→ **INPUT DATA**

------------------------------

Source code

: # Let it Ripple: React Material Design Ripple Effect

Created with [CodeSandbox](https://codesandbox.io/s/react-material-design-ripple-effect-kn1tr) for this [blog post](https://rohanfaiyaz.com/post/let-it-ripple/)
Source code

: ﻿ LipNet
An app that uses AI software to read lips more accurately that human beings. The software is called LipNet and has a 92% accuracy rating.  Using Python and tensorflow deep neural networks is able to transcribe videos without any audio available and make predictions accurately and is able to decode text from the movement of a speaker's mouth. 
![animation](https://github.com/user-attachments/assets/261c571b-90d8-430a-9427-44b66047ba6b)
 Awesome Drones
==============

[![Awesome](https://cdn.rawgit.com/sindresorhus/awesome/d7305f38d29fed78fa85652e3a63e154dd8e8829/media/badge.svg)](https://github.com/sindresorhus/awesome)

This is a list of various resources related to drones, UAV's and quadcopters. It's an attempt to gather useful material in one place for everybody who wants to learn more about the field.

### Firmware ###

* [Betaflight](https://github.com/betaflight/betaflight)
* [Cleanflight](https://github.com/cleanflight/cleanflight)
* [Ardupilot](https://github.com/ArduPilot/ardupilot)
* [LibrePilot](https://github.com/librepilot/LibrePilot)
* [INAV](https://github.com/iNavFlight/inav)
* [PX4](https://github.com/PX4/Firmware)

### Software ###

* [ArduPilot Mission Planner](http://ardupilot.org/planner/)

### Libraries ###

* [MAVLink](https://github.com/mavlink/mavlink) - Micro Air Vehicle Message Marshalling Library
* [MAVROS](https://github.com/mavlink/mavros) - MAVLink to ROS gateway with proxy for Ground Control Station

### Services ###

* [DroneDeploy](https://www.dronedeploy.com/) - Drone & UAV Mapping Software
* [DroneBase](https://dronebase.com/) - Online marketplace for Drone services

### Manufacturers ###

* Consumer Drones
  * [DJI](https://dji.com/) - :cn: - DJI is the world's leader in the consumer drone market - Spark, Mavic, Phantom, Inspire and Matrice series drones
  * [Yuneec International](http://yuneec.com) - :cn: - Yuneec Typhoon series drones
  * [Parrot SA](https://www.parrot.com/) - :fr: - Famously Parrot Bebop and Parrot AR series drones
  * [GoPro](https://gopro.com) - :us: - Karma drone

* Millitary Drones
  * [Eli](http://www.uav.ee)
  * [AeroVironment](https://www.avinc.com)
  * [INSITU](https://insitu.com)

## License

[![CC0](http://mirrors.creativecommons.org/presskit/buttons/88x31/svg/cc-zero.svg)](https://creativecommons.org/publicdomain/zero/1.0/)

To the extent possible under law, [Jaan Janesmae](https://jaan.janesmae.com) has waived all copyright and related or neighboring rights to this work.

------------------------------

Exactly the lines from the one containing "### Manufacturers ###" through the final line of the records above are needed, copied word for word.

→ **EXERCISE ANSWER**
### Manufacturers ###

* Consumer Drones
  * [DJI](https://dji.com/) - :cn: - DJI is the world's leader in the consumer drone market - Spark, Mavic, Phantom, Inspire and Matrice series drones
  * [Yuneec International](http://yuneec.com) - :cn: - Yuneec Typhoon series drones
  * [Parrot SA](https://www.parrot.com/) - :fr: - Famously Parrot Bebop and Parrot AR series drones
  * [GoPro](https://gopro.com) - :us: - Karma drone

* Millitary Drones
  * [Eli](http://www.uav.ee)
  * [AeroVironment](https://www.avinc.com)
  * [INSITU](https://insitu.com)

## License

[![CC0](http://mirrors.creativecommons.org/presskit/buttons/88x31/svg/cc-zero.svg)](https://creativecommons.org/publicdomain/zero/1.0/)

To the extent possible under law, [Jaan Janesmae](https://jaan.janesmae.com) has waived all copyright and related or neighboring rights to this work.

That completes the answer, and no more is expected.